TASK REQUIREMENTS
What lines in the following entries hold the word "über"? Copy each one.

Stored records
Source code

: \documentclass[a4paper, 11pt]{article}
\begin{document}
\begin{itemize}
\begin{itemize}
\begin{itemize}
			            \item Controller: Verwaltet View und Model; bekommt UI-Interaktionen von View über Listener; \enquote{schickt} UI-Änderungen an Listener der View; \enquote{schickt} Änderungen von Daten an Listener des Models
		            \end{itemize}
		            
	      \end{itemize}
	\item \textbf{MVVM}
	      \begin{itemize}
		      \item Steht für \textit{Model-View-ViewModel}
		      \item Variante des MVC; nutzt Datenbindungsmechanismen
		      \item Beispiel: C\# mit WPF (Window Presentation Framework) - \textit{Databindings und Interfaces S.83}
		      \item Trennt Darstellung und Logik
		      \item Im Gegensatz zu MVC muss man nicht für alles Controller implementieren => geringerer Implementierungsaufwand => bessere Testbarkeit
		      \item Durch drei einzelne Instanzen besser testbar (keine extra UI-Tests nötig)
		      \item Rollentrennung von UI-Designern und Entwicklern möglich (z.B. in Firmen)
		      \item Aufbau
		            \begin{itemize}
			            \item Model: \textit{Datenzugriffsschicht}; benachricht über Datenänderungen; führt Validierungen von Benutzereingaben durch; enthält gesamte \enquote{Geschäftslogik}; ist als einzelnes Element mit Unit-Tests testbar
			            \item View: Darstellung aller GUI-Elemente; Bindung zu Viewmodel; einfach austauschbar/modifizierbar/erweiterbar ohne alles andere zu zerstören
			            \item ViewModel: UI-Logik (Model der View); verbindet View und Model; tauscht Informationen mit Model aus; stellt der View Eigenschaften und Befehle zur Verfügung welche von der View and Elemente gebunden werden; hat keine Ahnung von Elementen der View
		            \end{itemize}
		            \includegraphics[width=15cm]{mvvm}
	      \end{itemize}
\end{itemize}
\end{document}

--

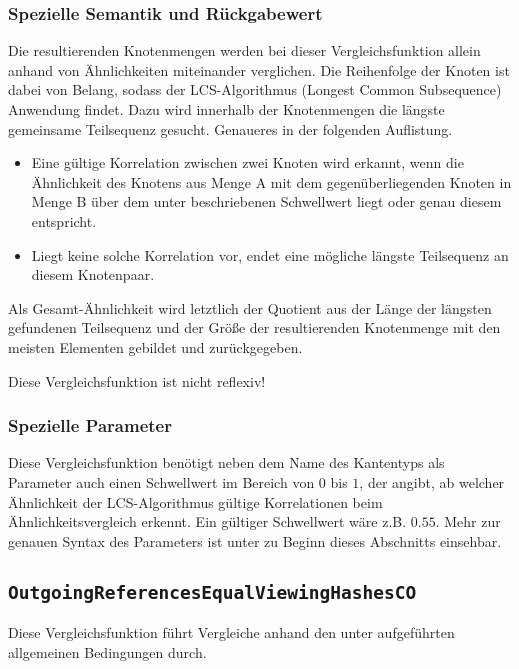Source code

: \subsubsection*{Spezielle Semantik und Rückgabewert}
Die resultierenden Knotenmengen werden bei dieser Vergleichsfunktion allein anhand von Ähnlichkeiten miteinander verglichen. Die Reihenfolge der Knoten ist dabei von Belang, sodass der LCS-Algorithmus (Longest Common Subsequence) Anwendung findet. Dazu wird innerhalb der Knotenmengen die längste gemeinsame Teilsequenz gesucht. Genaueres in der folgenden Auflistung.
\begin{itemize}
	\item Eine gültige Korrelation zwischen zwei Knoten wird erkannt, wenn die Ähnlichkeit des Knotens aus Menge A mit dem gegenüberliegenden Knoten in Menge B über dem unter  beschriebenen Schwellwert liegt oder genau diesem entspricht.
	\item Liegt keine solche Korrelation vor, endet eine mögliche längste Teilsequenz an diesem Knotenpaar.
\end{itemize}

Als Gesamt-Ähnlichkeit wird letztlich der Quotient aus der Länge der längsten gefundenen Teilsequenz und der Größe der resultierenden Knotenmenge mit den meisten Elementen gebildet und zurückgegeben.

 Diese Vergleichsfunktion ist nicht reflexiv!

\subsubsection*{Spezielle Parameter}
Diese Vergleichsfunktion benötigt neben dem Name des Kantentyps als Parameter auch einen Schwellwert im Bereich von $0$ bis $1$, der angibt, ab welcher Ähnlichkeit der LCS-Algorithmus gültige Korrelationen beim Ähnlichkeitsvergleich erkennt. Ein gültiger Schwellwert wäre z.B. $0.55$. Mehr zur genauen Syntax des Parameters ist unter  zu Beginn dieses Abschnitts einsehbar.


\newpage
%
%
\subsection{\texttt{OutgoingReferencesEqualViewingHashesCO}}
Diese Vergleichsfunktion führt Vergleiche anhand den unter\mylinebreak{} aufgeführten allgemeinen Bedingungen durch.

EXPECTED ANSWER
			            \item Controller: Verwaltet View und Model; bekommt UI-Interaktionen von View über Listener; \enquote{schickt} UI-Änderungen an Listener der View; \enquote{schickt} Änderungen von Daten an Listener des Models
			            \item Model: \textit{Datenzugriffsschicht}; benachricht über Datenänderungen; führt Validierungen von Benutzereingaben durch; enthält gesamte \enquote{Geschäftslogik}; ist als einzelnes Element mit Unit-Tests testbar
	\item Eine gültige Korrelation zwischen zwei Knoten wird erkannt, wenn die Ähnlichkeit des Knotens aus Menge A mit dem gegenüberliegenden Knoten in Menge B über dem unter  beschriebenen Schwellwert liegt oder genau diesem entspricht.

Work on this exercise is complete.